Die weiteste Anreise zu „heimART“ hatte Josef Zutelgte. Er lebt und arbeitet in New York. Zur Sprache brachte Illhardt im Frage-Antwort-Spiel noch mal die anfangs heftigen Reaktionen auf die rote Kreiseltelge, die von Zutelgte stammt. Der Begriff „Heimat“ hat für Zutelgte, der seit 30 Jahren in Amerika zu Hause ist, eine andere Bedeutung als wohl für die meisten. Denn er habe mehrere „Heimate“, fühle sich auch nach so langer Zeit in den USA noch „absolut als Deutscher“.

  

Anne Breick war nicht nur zum Reden gekommen, sondern machte auch Musik. Dazu hatte sie ihre Band „Kick La Luna“ mitgebracht. Elke Voltz, Zélia Fonseca, Uli Pfeifer und Anne Breick – Angela Frontera fehlte – sind seit 20 Jahren erfolgreich unterwegs. Ihr vierstimmiger Gesang verwöhnte die Ohren.
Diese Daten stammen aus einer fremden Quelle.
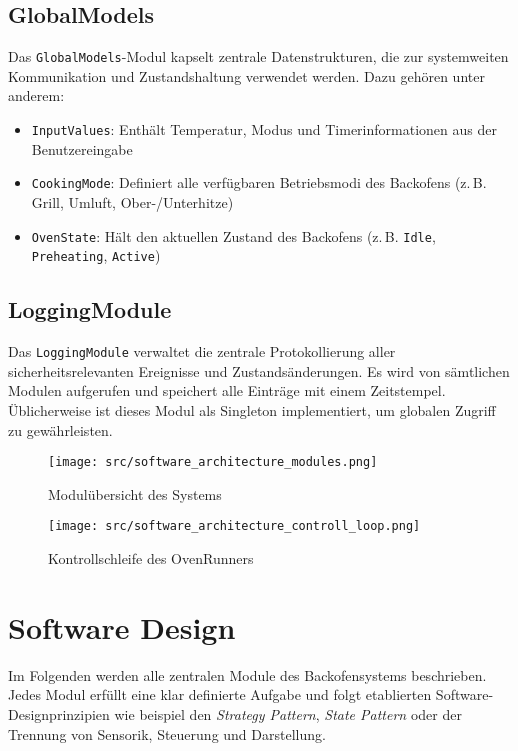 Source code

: \documentclass[a4paper,12pt]{article}
\begin{document}
\subsection*{GlobalModels}
Das \texttt{GlobalModels}-Modul kapselt zentrale Datenstrukturen, die zur systemweiten Kommunikation und Zustandshaltung verwendet werden. Dazu gehören unter anderem:
\begin{itemize}
    \item \texttt{InputValues}: Enthält Temperatur, Modus und Timerinformationen aus der Benutzereingabe
    \item \texttt{CookingMode}: Definiert alle verfügbaren Betriebsmodi des Backofens (z.\,B. Grill, Umluft, Ober-/Unterhitze)
    \item \texttt{OvenState}: Hält den aktuellen Zustand des Backofens (z.\,B. \texttt{Idle}, \texttt{Preheating}, \texttt{Active})
\end{itemize}

\subsection*{LoggingModule}
Das \texttt{LoggingModule} verwaltet die zentrale Protokollierung aller sicherheitsrelevanten Ereignisse und Zustandsänderungen. Es wird von sämtlichen Modulen aufgerufen und speichert alle Einträge mit einem Zeitstempel. Üblicherweise ist dieses Modul als Singleton implementiert, um globalen Zugriff zu gewährleisten.

\clearpage

\begin{figure}[h!]
  \centering
  \texttt{[image: src/software\_architecture\_modules.png]}
  \caption{Modulübersicht des Systems}
  \label{fig:moduluebersicht}
\end{figure}

\begin{figure}[h!]
  \centering
  \texttt{[image: src/software\_architecture\_controll\_loop.png]}
  \caption{Kontrollschleife des OvenRunners}
  \label{fig:controllloop}
\end{figure}

\clearpage


\section{Software Design}

Im Folgenden werden alle zentralen Module des Backofensystems beschrieben. Jedes Modul erfüllt eine klar definierte Aufgabe und folgt etablierten Software-Designprinzipien wie beispiel den \textit{Strategy Pattern}, \textit{State Pattern} oder der Trennung von Sensorik, Steuerung und Darstellung.
\end{document}
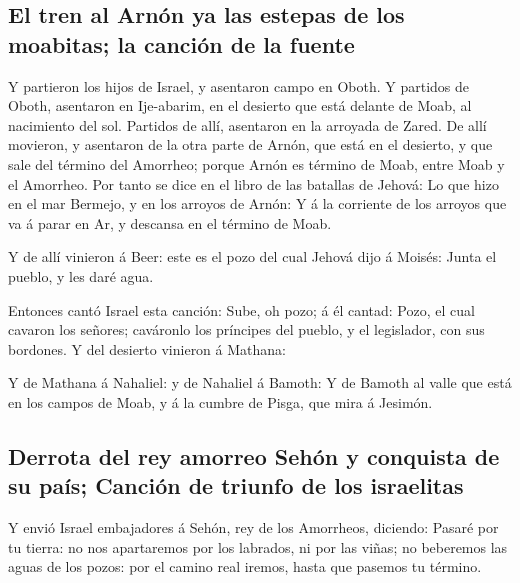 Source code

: \hypertarget{el-tren-al-arnuxf3n-ya-las-estepas-de-los-moabitas-la-canciuxf3n-de-la-fuente}{%
\subsection{El tren al Arnón ya las estepas de los moabitas; la canción
de la
fuente}\label{el-tren-al-arnuxf3n-ya-las-estepas-de-los-moabitas-la-canciuxf3n-de-la-fuente}}

 Y partieron los hijos de Israel, y asentaron campo en
Oboth.  Y partidos de Oboth, asentaron en Ije-abarim, en
el desierto que está delante de Moab, al nacimiento del sol.
 Partidos de allí, asentaron en la arroyada de Zared.
 De allí movieron, y asentaron de la otra parte de Arnón,
que está en el desierto, y que sale del término del Amorrheo; porque
Arnón es término de Moab, entre Moab y el Amorrheo.  Por
tanto se dice en el libro de las batallas de Jehová: Lo que hizo en el
mar Bermejo, y en los arroyos de Arnón:  Y á la corriente
de los arroyos que va á parar en Ar, y descansa en el término de Moab.

 Y de allí vinieron á Beer: este es el pozo del cual
Jehová dijo á Moisés: Junta el pueblo, y les daré agua.

 Entonces cantó Israel esta canción: Sube, oh pozo; á él
cantad:  Pozo, el cual cavaron los señores; caváronlo los
príncipes del pueblo, y el legislador, con sus bordones. Y del desierto
vinieron á Mathana:

 Y de Mathana á Nahaliel: y de Nahaliel á Bamoth:
 Y de Bamoth al valle que está en los campos de Moab, y á
la cumbre de Pisga, que mira á Jesimón.

\hypertarget{derrota-del-rey-amorreo-sehuxf3n-y-conquista-de-su-pauxeds-canciuxf3n-de-triunfo-de-los-israelitas}{%
\subsection{Derrota del rey amorreo Sehón y conquista de su país;
Canción de triunfo de los
israelitas}\label{derrota-del-rey-amorreo-sehuxf3n-y-conquista-de-su-pauxeds-canciuxf3n-de-triunfo-de-los-israelitas}}

 Y envió Israel embajadores á Sehón, rey de los
Amorrheos, diciendo:  Pasaré por tu tierra: no nos
apartaremos por los labrados, ni por las viñas; no beberemos las aguas
de los pozos: por el camino real iremos, hasta que pasemos tu término.

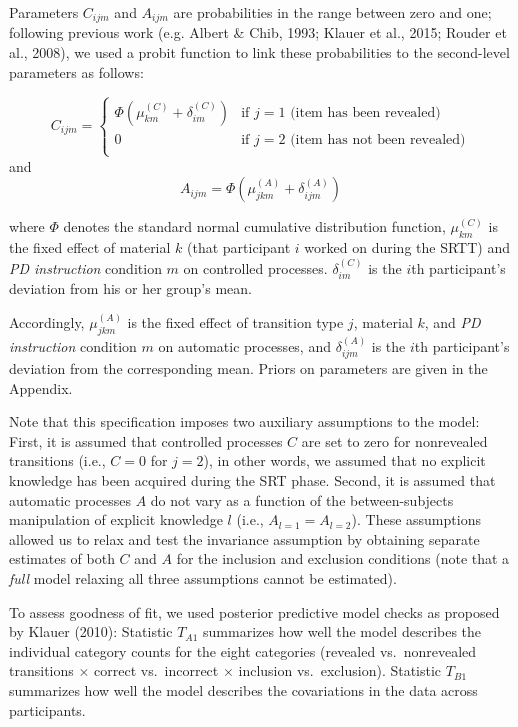 \documentclass[floatsintext,man]{apa6}
\begin{document}
Parameters \(C_{ijm}\) and \(A_{ijm}\) are probabilities in the range
between zero and one; following previous work (e.g. Albert \& Chib,
1993; Klauer et al., 2015; Rouder et al., 2008), we used a probit
function to link these probabilities to the second-level parameters as
follows:

\[
  C_{ijm} = \begin{cases}
    \Phi(\mu_{km}^{(C)} + \delta_{im}^{(C)}) & \text{if } j=1 \text{ (item has been revealed)}\\
                                            0 & \text{if } j=2 \text{ (item has not been revealed)}\\
    \end{cases}
\] and \[
  A_{ijm} = \Phi(\mu_{jkm}^{(A)} + \delta_{ijm}^{(A)})
\]

where \(\Phi\) denotes the standard normal cumulative distribution
function, \(\mu_{km}^{(C)}\) is the fixed effect of material \(k\) (that
participant \(i\) worked on during the SRTT) and \emph{PD instruction}
condition \(m\) on controlled processes. \(\delta_{im}^{(C)}\) is the
\(i\)th participant's deviation from his or her group's mean.

Accordingly, \(\mu_{jkm}^{(A)}\) is the fixed effect of transition type
\(j\), material \(k\), and \emph{PD instruction} condition \(m\) on
automatic processes, and \(\delta_{ijm}^{(A)}\) is the \(i\)th
participant's deviation from the corresponding mean. Priors on
parameters are given in the Appendix.

Note that this specification imposes two auxiliary assumptions to the
model: First, it is assumed that controlled processes \(C\) are set to
zero for nonrevealed transitions (i.e., \(C=0\) for \(j=2\)), in other
words, we assumed that no explicit knowledge has been acquired during
the SRT phase. Second, it is assumed that automatic processes \(A\) do
not vary as a function of the between-subjects manipulation of explicit
knowledge \(l\) (i.e., \(A_{l=1} = A_{l=2}\)). These assumptions allowed
us to relax and test the invariance assumption by obtaining separate
estimates of both \(C\) and \(A\) for the inclusion and exclusion
conditions (note that a \emph{full} model relaxing all three assumptions
cannot be estimated).

To assess goodness of fit, we used posterior predictive model checks as
proposed by Klauer (2010): Statistic \(T_{A1}\) summarizes how well the
model describes the individual category counts for the eight categories
(revealed vs.~nonrevealed transitions \(\times\) correct vs.~incorrect
\(\times\) inclusion vs.~exclusion). Statistic \(T_{B1}\) summarizes how
well the model describes the covariations in the data across
participants.
\end{document}
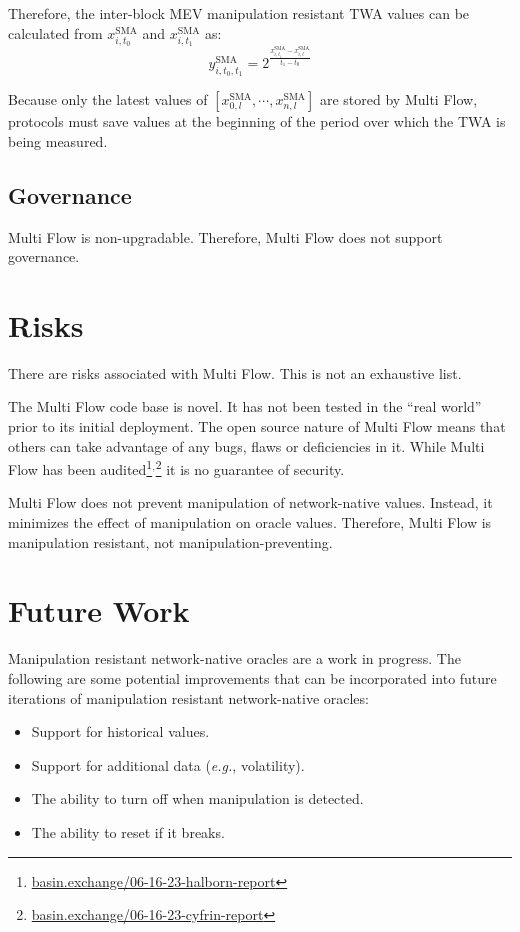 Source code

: \documentclass[tikz]{article}
\begin{document}
Therefore, the inter-block MEV manipulation resistant TWA values can be calculated from $x^{\text{SMA}}_{i,t_0}$ and $x^{\text{SMA}}_{i,t_1}$ as:
$$
y^{\text{SMA}}_{i,t_0,t_1} = 2^{\frac{x^{\text{SMA}}_{i,t_1} - x^{\text{SMA}}_{i,l}}{t_1-t_0}}
$$

Because only the latest values of $[x^{\text{SMA}}_{0,l}, \cdots, x^{\text{SMA}}_{n,l}]$ are stored by Multi Flow, protocols must save values at the beginning of the period over which the TWA is being measured.

\subsection{Governance}
Multi Flow is non-upgradable. Therefore, Multi Flow does not support governance.

\vspace{-1mm}
\section{Risks}
\vspace{-1mm}
There are risks associated with Multi Flow. This is not an exhaustive list.

The Multi Flow code base is novel. It has not been tested in the “real world” prior to its initial deployment. The open source nature of Multi Flow means that others can take advantage of any bugs, flaws or deficiencies in it. While Multi Flow has been audited\footnote{\href{https://basin.exchange/06-16-23-halborn-report}{basin.exchange/06-16-23-halborn-report}}$^{,}$\footnote{\href{https://basin.exchange/06-16-23-cyfrin-report}{basin.exchange/06-16-23-cyfrin-report}} it is no guarantee of security. 

Multi Flow does not prevent manipulation of network-native values. Instead, it minimizes the effect of manipulation on oracle values. Therefore, Multi Flow is manipulation resistant, not manipulation-preventing. 

\vspace{-1mm}
\section{Future Work}
\vspace{-1mm}
Manipulation resistant network-native oracles are a work in progress. The following are some potential improvements that can be incorporated into future iterations of manipulation resistant network-native oracles:

\begin{itemize}
\item Support for historical values.
\item Support for additional data (\textit{e.g.}, volatility).
\item The ability to turn off when manipulation is detected.
\item The ability to reset if it breaks.
\end{itemize}
\end{document}
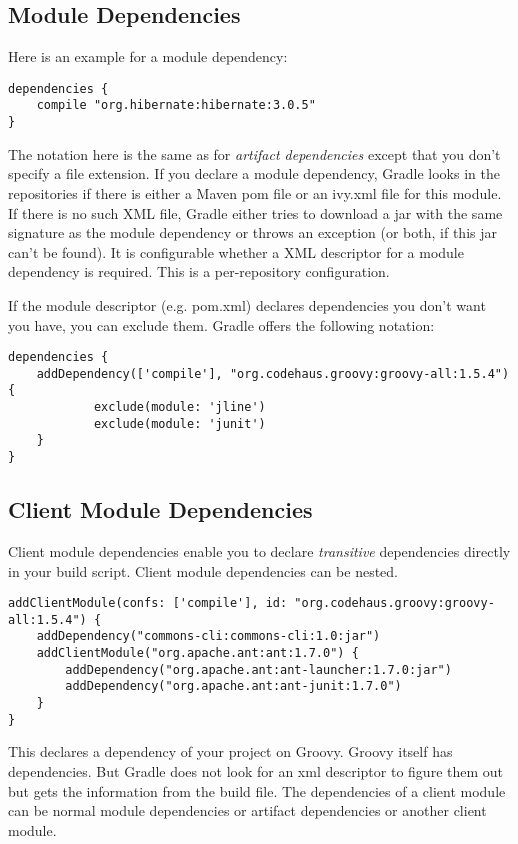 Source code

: \subsection{Module Dependencies} %
\label{sub:module_dependencies}
Here is an example for a module dependency:
\begin{Verbatim}
dependencies {
	compile "org.hibernate:hibernate:3.0.5"
}
\end{Verbatim}
The notation here is the same as for \emph{artifact dependencies} except that you don't specify a file extension. If you declare a module dependency, Gradle looks in the repositories if there is either a Maven pom file or an ivy.xml file for this module. If there is no such XML file, Gradle either tries to download a jar with the same signature as the module dependency or throws an exception (or both, if this jar can't be found). It is configurable whether a XML descriptor for a module dependency is required. This is a per-repository configuration.

If the module descriptor (e.g. pom.xml) declares dependencies you don't want you have, you can exclude them. Gradle offers the following notation:
\begin{Verbatim}
dependencies {
	addDependency(['compile'], "org.codehaus.groovy:groovy-all:1.5.4") {
	        exclude(module: 'jline')
	        exclude(module: 'junit')
	}
}
\end{Verbatim}

\subsection{Client Module Dependencies} %
\label{sub:client_module_dependencies}
Client module dependencies enable you to declare \emph{transitive} dependencies directly in your build script. Client module dependencies can be nested.
\begin{Verbatim}
addClientModule(confs: ['compile'], id: "org.codehaus.groovy:groovy-all:1.5.4") {
    addDependency("commons-cli:commons-cli:1.0:jar")
    addClientModule("org.apache.ant:ant:1.7.0") {
        addDependency("org.apache.ant:ant-launcher:1.7.0:jar")
        addDependency("org.apache.ant:ant-junit:1.7.0")
    }
}
\end{Verbatim}
This declares a dependency of your project on Groovy. Groovy itself has dependencies. But Gradle does not look for an xml descriptor to figure them out but gets the information from the build file. The dependencies of a client module can be normal module dependencies or artifact dependencies or another client module.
Und wenn sie sich bei rasanteren Songs so richtig austobten, rissen sie auch das Publikum mit.

Im Saal saß eine bunt gemischte Zuhörerschaft. Die Familien der Künstler waren stark vertreten, Freunde aus gemeinsamer Telgter Zeit – damals traf man sich häufig bei „Tante Änne“ – und mit Margret Kaub und Mia Gerdemann waren auch zwei hochbetagte Telgterinnen da, die Anne Breick wiedersehen wollten.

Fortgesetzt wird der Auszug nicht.